Dataset excerpts
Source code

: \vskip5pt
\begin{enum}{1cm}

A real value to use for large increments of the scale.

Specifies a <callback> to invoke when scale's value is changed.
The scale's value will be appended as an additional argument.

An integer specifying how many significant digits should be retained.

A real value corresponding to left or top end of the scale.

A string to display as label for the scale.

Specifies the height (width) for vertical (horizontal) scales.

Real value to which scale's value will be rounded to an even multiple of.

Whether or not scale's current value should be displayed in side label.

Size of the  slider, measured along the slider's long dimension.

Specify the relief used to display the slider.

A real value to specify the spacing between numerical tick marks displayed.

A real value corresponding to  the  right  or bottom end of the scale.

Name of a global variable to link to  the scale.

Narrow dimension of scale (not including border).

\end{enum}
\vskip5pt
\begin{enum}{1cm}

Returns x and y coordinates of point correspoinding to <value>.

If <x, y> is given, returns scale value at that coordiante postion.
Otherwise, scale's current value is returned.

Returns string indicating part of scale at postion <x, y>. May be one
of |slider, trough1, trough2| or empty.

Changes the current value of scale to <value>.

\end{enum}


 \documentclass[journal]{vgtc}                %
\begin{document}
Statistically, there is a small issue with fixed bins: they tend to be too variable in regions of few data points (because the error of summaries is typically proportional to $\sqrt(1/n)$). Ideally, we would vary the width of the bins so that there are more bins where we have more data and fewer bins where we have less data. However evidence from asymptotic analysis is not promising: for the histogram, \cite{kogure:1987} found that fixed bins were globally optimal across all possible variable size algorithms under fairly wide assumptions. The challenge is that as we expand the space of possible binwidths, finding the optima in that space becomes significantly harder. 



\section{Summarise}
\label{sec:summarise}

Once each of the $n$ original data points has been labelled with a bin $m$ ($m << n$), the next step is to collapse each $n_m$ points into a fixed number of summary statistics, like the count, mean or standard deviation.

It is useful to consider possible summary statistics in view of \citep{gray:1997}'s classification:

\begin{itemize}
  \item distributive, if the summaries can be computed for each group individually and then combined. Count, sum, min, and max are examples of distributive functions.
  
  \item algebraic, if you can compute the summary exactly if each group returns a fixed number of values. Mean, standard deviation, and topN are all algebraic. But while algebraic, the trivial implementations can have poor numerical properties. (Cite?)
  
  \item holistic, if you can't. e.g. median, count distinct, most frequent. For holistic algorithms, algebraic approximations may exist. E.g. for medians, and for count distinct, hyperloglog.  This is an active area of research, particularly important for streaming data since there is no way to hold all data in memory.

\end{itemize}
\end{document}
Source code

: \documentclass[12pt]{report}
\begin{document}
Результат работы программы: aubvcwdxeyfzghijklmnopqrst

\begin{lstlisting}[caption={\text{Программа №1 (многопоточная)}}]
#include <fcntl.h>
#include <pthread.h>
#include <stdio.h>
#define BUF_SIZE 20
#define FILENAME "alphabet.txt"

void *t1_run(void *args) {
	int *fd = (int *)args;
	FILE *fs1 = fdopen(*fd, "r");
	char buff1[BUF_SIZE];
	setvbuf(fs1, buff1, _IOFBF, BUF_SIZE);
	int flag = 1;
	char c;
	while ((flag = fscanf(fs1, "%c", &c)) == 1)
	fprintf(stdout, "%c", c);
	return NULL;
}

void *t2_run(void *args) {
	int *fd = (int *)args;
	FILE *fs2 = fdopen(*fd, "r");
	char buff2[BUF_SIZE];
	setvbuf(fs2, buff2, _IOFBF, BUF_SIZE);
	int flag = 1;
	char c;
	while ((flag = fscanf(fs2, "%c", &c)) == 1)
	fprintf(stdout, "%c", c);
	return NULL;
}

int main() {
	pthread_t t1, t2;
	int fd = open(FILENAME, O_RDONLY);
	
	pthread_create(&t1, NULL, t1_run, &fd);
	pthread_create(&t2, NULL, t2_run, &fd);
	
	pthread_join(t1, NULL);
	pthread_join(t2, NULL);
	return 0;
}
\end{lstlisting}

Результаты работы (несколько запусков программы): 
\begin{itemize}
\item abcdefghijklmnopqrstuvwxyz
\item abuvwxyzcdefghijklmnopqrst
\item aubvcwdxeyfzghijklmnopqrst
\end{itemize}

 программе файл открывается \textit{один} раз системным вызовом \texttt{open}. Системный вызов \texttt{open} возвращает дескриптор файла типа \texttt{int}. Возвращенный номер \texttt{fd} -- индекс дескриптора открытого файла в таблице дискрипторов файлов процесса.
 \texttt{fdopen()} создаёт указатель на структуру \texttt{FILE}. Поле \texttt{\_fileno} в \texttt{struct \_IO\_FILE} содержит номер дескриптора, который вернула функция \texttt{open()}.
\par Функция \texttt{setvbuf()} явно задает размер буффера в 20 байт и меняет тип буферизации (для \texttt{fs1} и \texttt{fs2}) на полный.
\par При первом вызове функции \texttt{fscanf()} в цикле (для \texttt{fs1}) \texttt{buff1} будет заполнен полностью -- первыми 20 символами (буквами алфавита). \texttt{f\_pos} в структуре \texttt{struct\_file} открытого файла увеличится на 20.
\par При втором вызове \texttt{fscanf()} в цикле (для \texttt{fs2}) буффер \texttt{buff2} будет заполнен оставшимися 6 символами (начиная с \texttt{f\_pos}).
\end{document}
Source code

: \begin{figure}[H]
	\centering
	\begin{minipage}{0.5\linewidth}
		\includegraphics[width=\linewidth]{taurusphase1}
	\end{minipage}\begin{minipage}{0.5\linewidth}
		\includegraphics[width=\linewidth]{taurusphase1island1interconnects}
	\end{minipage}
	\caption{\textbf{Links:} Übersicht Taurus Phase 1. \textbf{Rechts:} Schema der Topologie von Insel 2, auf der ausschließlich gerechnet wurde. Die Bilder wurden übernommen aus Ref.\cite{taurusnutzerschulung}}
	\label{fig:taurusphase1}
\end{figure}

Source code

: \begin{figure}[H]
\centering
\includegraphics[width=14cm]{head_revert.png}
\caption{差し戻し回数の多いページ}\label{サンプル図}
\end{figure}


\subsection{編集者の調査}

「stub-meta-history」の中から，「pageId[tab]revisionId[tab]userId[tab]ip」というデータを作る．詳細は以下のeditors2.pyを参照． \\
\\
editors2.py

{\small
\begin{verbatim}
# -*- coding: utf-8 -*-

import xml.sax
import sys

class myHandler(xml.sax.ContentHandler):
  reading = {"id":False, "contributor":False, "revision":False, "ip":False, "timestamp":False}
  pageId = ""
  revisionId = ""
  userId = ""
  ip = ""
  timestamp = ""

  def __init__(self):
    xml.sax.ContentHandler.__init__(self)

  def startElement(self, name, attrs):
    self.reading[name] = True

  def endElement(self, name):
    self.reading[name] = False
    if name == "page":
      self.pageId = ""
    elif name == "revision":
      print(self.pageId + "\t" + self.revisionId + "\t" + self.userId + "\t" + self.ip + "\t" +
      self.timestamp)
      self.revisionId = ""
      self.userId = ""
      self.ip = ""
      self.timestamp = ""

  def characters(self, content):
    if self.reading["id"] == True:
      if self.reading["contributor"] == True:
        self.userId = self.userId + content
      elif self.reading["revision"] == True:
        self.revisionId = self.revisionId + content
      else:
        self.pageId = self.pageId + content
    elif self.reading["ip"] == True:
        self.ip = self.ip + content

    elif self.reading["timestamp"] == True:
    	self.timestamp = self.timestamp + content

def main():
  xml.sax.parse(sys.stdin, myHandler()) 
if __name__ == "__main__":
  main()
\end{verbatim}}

◆ WORK INSTRUCTION:
Would you restate the records word for word?

◆ ANSWER:
Source code

: \vskip5pt
\begin{enum}{1cm}

A real value to use for large increments of the scale.

Specifies a <callback> to invoke when scale's value is changed.
The scale's value will be appended as an additional argument.

An integer specifying how many significant digits should be retained.

A real value corresponding to left or top end of the scale.

A string to display as label for the scale.

Specifies the height (width) for vertical (horizontal) scales.

Real value to which scale's value will be rounded to an even multiple of.

Whether or not scale's current value should be displayed in side label.

Size of the  slider, measured along the slider's long dimension.

Specify the relief used to display the slider.

A real value to specify the spacing between numerical tick marks displayed.

A real value corresponding to  the  right  or bottom end of the scale.

Name of a global variable to link to  the scale.

Narrow dimension of scale (not including border).

\end{enum}
\vskip5pt
\begin{enum}{1cm}

Returns x and y coordinates of point correspoinding to <value>.

If <x, y> is given, returns scale value at that coordiante postion.
Otherwise, scale's current value is returned.

Returns string indicating part of scale at postion <x, y>. May be one
of |slider, trough1, trough2| or empty.

Changes the current value of scale to <value>.

\end{enum}


 \documentclass[journal]{vgtc}                %
\begin{document}
Statistically, there is a small issue with fixed bins: they tend to be too variable in regions of few data points (because the error of summaries is typically proportional to $\sqrt(1/n)$). Ideally, we would vary the width of the bins so that there are more bins where we have more data and fewer bins where we have less data. However evidence from asymptotic analysis is not promising: for the histogram, \cite{kogure:1987} found that fixed bins were globally optimal across all possible variable size algorithms under fairly wide assumptions. The challenge is that as we expand the space of possible binwidths, finding the optima in that space becomes significantly harder. 



\section{Summarise}
\label{sec:summarise}

Once each of the $n$ original data points has been labelled with a bin $m$ ($m << n$), the next step is to collapse each $n_m$ points into a fixed number of summary statistics, like the count, mean or standard deviation.

It is useful to consider possible summary statistics in view of \citep{gray:1997}'s classification:

\begin{itemize}
  \item distributive, if the summaries can be computed for each group individually and then combined. Count, sum, min, and max are examples of distributive functions.
  
  \item algebraic, if you can compute the summary exactly if each group returns a fixed number of values. Mean, standard deviation, and topN are all algebraic. But while algebraic, the trivial implementations can have poor numerical properties. (Cite?)
  
  \item holistic, if you can't. e.g. median, count distinct, most frequent. For holistic algorithms, algebraic approximations may exist. E.g. for medians, and for count distinct, hyperloglog.  This is an active area of research, particularly important for streaming data since there is no way to hold all data in memory.

\end{itemize}
\end{document}
Source code

: \documentclass[12pt]{report}
\begin{document}
Результат работы программы: aubvcwdxeyfzghijklmnopqrst

\begin{lstlisting}[caption={\text{Программа №1 (многопоточная)}}]
#include <fcntl.h>
#include <pthread.h>
#include <stdio.h>
#define BUF_SIZE 20
#define FILENAME "alphabet.txt"

void *t1_run(void *args) {
	int *fd = (int *)args;
	FILE *fs1 = fdopen(*fd, "r");
	char buff1[BUF_SIZE];
	setvbuf(fs1, buff1, _IOFBF, BUF_SIZE);
	int flag = 1;
	char c;
	while ((flag = fscanf(fs1, "%c", &c)) == 1)
	fprintf(stdout, "%c", c);
	return NULL;
}

void *t2_run(void *args) {
	int *fd = (int *)args;
	FILE *fs2 = fdopen(*fd, "r");
	char buff2[BUF_SIZE];
	setvbuf(fs2, buff2, _IOFBF, BUF_SIZE);
	int flag = 1;
	char c;
	while ((flag = fscanf(fs2, "%c", &c)) == 1)
	fprintf(stdout, "%c", c);
	return NULL;
}

int main() {
	pthread_t t1, t2;
	int fd = open(FILENAME, O_RDONLY);
	
	pthread_create(&t1, NULL, t1_run, &fd);
	pthread_create(&t2, NULL, t2_run, &fd);
	
	pthread_join(t1, NULL);
	pthread_join(t2, NULL);
	return 0;
}
\end{lstlisting}

Результаты работы (несколько запусков программы): 
\begin{itemize}
\item abcdefghijklmnopqrstuvwxyz
\item abuvwxyzcdefghijklmnopqrst
\item aubvcwdxeyfzghijklmnopqrst
\end{itemize}

 программе файл открывается \textit{один} раз системным вызовом \texttt{open}. Системный вызов \texttt{open} возвращает дескриптор файла типа \texttt{int}. Возвращенный номер \texttt{fd} -- индекс дескриптора открытого файла в таблице дискрипторов файлов процесса.
 \texttt{fdopen()} создаёт указатель на структуру \texttt{FILE}. Поле \texttt{\_fileno} в \texttt{struct \_IO\_FILE} содержит номер дескриптора, который вернула функция \texttt{open()}.
\par Функция \texttt{setvbuf()} явно задает размер буффера в 20 байт и меняет тип буферизации (для \texttt{fs1} и \texttt{fs2}) на полный.
\par При первом вызове функции \texttt{fscanf()} в цикле (для \texttt{fs1}) \texttt{buff1} будет заполнен полностью -- первыми 20 символами (буквами алфавита). \texttt{f\_pos} в структуре \texttt{struct\_file} открытого файла увеличится на 20.
\par При втором вызове \texttt{fscanf()} в цикле (для \texttt{fs2}) буффер \texttt{buff2} будет заполнен оставшимися 6 символами (начиная с \texttt{f\_pos}).
\end{document}
Source code

: \begin{figure}[H]
	\centering
	\begin{minipage}{0.5\linewidth}
		\includegraphics[width=\linewidth]{taurusphase1}
	\end{minipage}\begin{minipage}{0.5\linewidth}
		\includegraphics[width=\linewidth]{taurusphase1island1interconnects}
	\end{minipage}
	\caption{\textbf{Links:} Übersicht Taurus Phase 1. \textbf{Rechts:} Schema der Topologie von Insel 2, auf der ausschließlich gerechnet wurde. Die Bilder wurden übernommen aus Ref.\cite{taurusnutzerschulung}}
	\label{fig:taurusphase1}
\end{figure}

Source code

: \begin{figure}[H]
\centering
\includegraphics[width=14cm]{head_revert.png}
\caption{差し戻し回数の多いページ}\label{サンプル図}
\end{figure}


\subsection{編集者の調査}

「stub-meta-history」の中から，「pageId[tab]revisionId[tab]userId[tab]ip」というデータを作る．詳細は以下のeditors2.pyを参照． \\
\\
editors2.py

{\small
\begin{verbatim}
# -*- coding: utf-8 -*-

import xml.sax
import sys

class myHandler(xml.sax.ContentHandler):
  reading = {"id":False, "contributor":False, "revision":False, "ip":False, "timestamp":False}
  pageId = ""
  revisionId = ""
  userId = ""
  ip = ""
  timestamp = ""

  def __init__(self):
    xml.sax.ContentHandler.__init__(self)

  def startElement(self, name, attrs):
    self.reading[name] = True

  def endElement(self, name):
    self.reading[name] = False
    if name == "page":
      self.pageId = ""
    elif name == "revision":
      print(self.pageId + "\t" + self.revisionId + "\t" + self.userId + "\t" + self.ip + "\t" +
      self.timestamp)
      self.revisionId = ""
      self.userId = ""
      self.ip = ""
      self.timestamp = ""

  def characters(self, content):
    if self.reading["id"] == True:
      if self.reading["contributor"] == True:
        self.userId = self.userId + content
      elif self.reading["revision"] == True:
        self.revisionId = self.revisionId + content
      else:
        self.pageId = self.pageId + content
    elif self.reading["ip"] == True:
        self.ip = self.ip + content

    elif self.reading["timestamp"] == True:
    	self.timestamp = self.timestamp + content

def main():
  xml.sax.parse(sys.stdin, myHandler()) 
if __name__ == "__main__":
  main()
\end{verbatim}}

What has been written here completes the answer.